И еще представь, ты – один из единственной тысячи реставраторов. И если ты не будешь трудиться пламенно, то многие прекрасные полотна окажутся под угрозой гибели. Да, можно будет сделать их цифровые копии, но то, чего касалась рука да Винчи, без тебя погибнет. Без тебя лично. И, подобно тысяче реставраторов в том мире будет десять тысяч искуснейших хирургов, десять тысяч блестящих ученых, десять тысяч сердечных педагогов, десять тысяч гениальных сантехников и так далее. И каждый из них, каждый, будет нужен людям!

– Эти люди будут боги... – зачарованно прошептал Шура.

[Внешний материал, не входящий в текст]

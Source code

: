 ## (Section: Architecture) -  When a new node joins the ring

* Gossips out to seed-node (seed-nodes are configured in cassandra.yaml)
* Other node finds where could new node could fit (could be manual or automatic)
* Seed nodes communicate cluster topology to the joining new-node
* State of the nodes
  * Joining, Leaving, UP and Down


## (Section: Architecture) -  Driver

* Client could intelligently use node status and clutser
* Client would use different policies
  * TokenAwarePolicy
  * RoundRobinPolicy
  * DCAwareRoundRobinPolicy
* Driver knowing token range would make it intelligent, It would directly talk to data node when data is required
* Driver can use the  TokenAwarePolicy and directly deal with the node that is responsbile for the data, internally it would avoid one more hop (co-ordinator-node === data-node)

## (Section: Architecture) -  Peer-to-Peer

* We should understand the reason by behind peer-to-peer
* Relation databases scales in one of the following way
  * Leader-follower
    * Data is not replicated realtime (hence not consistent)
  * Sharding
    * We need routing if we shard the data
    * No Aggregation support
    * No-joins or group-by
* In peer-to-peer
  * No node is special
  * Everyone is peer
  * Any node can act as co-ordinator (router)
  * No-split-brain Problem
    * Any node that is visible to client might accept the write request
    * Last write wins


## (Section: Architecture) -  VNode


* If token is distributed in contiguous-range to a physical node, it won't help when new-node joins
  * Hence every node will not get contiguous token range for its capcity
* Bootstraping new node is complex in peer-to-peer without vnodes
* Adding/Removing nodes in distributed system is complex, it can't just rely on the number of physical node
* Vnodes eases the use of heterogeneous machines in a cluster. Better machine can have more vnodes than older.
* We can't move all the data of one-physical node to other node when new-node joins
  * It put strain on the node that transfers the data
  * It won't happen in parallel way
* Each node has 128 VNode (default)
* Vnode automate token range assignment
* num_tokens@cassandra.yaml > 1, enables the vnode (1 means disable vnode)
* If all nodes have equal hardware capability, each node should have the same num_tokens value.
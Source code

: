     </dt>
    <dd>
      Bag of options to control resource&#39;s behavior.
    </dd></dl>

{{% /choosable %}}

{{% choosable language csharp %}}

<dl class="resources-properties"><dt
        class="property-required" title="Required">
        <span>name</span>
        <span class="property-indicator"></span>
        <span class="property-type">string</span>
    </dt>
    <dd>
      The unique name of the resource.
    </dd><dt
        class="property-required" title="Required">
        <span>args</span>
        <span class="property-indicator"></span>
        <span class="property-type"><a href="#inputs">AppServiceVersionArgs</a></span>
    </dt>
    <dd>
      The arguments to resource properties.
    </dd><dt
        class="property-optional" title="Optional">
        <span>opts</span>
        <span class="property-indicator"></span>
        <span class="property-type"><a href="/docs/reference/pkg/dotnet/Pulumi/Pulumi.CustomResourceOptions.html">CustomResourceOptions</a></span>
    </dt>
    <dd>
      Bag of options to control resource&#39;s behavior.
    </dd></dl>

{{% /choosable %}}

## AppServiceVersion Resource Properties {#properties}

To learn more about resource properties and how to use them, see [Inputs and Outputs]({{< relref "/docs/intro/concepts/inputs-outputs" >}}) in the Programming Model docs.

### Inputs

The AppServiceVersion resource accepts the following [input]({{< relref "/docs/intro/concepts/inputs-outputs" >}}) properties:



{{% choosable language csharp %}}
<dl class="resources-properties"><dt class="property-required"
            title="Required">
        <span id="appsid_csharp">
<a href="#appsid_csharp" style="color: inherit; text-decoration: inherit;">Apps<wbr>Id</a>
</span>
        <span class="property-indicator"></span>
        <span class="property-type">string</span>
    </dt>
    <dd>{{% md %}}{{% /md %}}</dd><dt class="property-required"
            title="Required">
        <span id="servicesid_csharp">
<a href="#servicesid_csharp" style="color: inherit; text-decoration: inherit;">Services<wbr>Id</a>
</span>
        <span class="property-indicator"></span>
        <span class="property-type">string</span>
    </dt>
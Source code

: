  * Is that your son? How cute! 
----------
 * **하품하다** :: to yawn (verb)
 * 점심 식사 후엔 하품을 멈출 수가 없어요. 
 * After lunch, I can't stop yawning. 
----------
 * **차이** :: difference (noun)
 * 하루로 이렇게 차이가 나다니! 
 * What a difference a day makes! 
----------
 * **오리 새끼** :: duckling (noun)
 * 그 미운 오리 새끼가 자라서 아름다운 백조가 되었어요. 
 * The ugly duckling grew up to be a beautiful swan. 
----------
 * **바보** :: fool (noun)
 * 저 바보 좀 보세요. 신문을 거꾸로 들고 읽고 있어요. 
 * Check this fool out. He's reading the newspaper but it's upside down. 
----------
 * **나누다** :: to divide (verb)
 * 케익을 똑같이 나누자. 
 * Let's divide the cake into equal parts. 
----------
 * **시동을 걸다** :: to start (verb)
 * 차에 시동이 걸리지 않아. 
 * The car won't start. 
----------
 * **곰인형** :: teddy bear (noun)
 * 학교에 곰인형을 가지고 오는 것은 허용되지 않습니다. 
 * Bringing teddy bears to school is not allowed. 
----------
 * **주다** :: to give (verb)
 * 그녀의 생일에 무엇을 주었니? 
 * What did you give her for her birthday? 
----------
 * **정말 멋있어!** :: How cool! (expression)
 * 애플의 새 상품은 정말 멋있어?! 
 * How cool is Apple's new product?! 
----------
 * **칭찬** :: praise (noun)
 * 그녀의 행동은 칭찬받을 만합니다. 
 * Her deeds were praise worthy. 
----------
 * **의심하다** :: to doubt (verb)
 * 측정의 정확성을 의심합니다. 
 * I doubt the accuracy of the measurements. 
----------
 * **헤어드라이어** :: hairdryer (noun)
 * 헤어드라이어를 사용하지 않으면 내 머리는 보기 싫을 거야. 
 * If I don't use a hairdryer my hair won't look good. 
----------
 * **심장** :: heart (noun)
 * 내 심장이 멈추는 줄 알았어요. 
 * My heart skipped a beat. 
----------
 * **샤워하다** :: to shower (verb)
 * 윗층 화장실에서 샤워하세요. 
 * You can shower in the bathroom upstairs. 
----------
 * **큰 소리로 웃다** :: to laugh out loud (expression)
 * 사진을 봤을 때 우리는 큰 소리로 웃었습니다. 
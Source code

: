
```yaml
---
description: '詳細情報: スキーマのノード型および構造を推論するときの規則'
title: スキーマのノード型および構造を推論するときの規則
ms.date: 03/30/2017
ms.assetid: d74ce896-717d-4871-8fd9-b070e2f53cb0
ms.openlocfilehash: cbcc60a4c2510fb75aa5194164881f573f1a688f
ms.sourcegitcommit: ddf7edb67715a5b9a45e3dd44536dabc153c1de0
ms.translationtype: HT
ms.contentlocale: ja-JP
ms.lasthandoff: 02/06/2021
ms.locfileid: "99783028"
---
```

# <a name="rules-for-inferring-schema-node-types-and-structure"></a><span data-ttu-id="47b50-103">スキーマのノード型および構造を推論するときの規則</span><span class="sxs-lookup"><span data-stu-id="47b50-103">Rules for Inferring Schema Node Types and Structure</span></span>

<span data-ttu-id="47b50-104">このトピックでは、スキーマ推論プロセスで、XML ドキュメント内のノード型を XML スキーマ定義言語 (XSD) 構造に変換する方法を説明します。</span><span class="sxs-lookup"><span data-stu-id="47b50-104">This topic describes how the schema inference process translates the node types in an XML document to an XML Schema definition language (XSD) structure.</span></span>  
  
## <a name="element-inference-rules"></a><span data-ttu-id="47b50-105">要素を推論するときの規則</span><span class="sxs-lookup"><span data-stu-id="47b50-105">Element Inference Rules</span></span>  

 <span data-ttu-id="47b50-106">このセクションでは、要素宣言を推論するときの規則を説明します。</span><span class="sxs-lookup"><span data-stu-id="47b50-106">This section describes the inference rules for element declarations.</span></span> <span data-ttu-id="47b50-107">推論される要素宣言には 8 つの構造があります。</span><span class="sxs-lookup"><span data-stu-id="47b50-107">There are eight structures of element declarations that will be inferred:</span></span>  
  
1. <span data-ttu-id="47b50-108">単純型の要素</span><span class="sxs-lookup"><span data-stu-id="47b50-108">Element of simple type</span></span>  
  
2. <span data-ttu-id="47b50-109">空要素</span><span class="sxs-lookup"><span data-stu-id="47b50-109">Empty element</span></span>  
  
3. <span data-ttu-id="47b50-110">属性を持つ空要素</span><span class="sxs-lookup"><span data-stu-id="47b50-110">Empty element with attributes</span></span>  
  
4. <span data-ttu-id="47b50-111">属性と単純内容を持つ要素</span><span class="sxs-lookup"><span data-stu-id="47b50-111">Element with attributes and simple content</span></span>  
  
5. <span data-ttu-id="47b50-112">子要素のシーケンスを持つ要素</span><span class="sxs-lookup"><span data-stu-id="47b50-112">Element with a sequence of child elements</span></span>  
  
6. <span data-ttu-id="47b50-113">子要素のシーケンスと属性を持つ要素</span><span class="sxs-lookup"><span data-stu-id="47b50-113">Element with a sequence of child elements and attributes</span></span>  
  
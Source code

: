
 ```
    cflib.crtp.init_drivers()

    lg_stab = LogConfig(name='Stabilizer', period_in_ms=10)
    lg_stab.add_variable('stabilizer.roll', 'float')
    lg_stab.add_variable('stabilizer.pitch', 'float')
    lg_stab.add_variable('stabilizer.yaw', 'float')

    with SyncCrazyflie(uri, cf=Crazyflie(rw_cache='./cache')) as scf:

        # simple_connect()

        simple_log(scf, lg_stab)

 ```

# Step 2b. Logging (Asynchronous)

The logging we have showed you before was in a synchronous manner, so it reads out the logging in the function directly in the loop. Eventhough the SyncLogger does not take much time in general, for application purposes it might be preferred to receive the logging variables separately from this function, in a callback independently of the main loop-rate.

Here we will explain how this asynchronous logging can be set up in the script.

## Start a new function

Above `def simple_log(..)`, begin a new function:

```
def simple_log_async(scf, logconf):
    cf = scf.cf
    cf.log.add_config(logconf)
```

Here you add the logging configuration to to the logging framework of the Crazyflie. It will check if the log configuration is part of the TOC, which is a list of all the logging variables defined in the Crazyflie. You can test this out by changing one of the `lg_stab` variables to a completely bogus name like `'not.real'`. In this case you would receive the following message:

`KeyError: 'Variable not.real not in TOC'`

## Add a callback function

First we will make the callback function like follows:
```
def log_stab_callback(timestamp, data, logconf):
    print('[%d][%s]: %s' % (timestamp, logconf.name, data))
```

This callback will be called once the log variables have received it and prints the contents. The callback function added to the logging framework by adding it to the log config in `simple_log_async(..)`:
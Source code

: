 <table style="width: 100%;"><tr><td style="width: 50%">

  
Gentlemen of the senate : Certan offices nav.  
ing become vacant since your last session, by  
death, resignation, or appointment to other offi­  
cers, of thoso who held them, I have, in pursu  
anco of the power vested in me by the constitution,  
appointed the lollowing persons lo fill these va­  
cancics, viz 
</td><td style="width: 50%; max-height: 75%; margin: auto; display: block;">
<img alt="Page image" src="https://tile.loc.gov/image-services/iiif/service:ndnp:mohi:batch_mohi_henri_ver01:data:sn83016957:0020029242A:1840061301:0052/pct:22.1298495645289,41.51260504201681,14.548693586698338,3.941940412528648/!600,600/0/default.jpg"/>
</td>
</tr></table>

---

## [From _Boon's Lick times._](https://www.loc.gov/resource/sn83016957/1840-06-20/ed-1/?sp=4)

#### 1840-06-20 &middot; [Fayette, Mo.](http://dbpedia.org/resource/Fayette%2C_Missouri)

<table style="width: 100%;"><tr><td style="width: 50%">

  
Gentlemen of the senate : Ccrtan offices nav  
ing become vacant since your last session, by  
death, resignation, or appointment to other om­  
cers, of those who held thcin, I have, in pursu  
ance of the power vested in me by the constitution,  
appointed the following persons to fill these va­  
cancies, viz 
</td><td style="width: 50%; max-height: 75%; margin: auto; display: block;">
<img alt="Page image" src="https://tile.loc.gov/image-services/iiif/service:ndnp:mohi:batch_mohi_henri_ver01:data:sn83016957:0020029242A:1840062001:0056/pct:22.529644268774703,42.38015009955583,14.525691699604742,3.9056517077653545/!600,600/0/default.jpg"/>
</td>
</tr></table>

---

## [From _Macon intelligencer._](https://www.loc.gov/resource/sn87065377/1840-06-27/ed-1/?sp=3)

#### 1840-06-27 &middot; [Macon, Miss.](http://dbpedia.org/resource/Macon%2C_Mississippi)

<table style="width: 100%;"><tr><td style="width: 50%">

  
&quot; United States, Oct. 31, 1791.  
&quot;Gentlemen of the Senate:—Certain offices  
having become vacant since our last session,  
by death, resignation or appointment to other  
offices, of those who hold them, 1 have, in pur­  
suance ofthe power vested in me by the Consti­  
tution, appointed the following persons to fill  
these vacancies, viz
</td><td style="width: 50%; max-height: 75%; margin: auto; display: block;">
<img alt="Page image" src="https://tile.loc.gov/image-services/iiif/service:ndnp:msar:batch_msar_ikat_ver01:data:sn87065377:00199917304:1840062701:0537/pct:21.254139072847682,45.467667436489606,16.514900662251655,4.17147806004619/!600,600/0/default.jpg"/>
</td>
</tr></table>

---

– Да. Это будет единый организм, это будет Бог. Знаешь, в природе существует всеобщий закон – люди счастливы, пока растут, пока узнают, пока совершенствуются. Дети, например, в большинстве своем счастливы, потому что растут; счастливы люди, которые каждый день постигают что-нибудь новое. А в будущем мире человек будет совершенствоваться, будет расти до самой смерти, будет расти, и будет счастлив до самой смерти и умрет счастливым!"

* * *

Теперь я понимаю, почему человечество неудержимо распространяется. Нужно давление человеческой массы, должно быть давление человеческой массы, чтобы было движение к недостижимому краю, к бесконечному, движение к Богу, движение, созидающее вневременного Бога, созидающее Бога, способного обращаться в прошлое!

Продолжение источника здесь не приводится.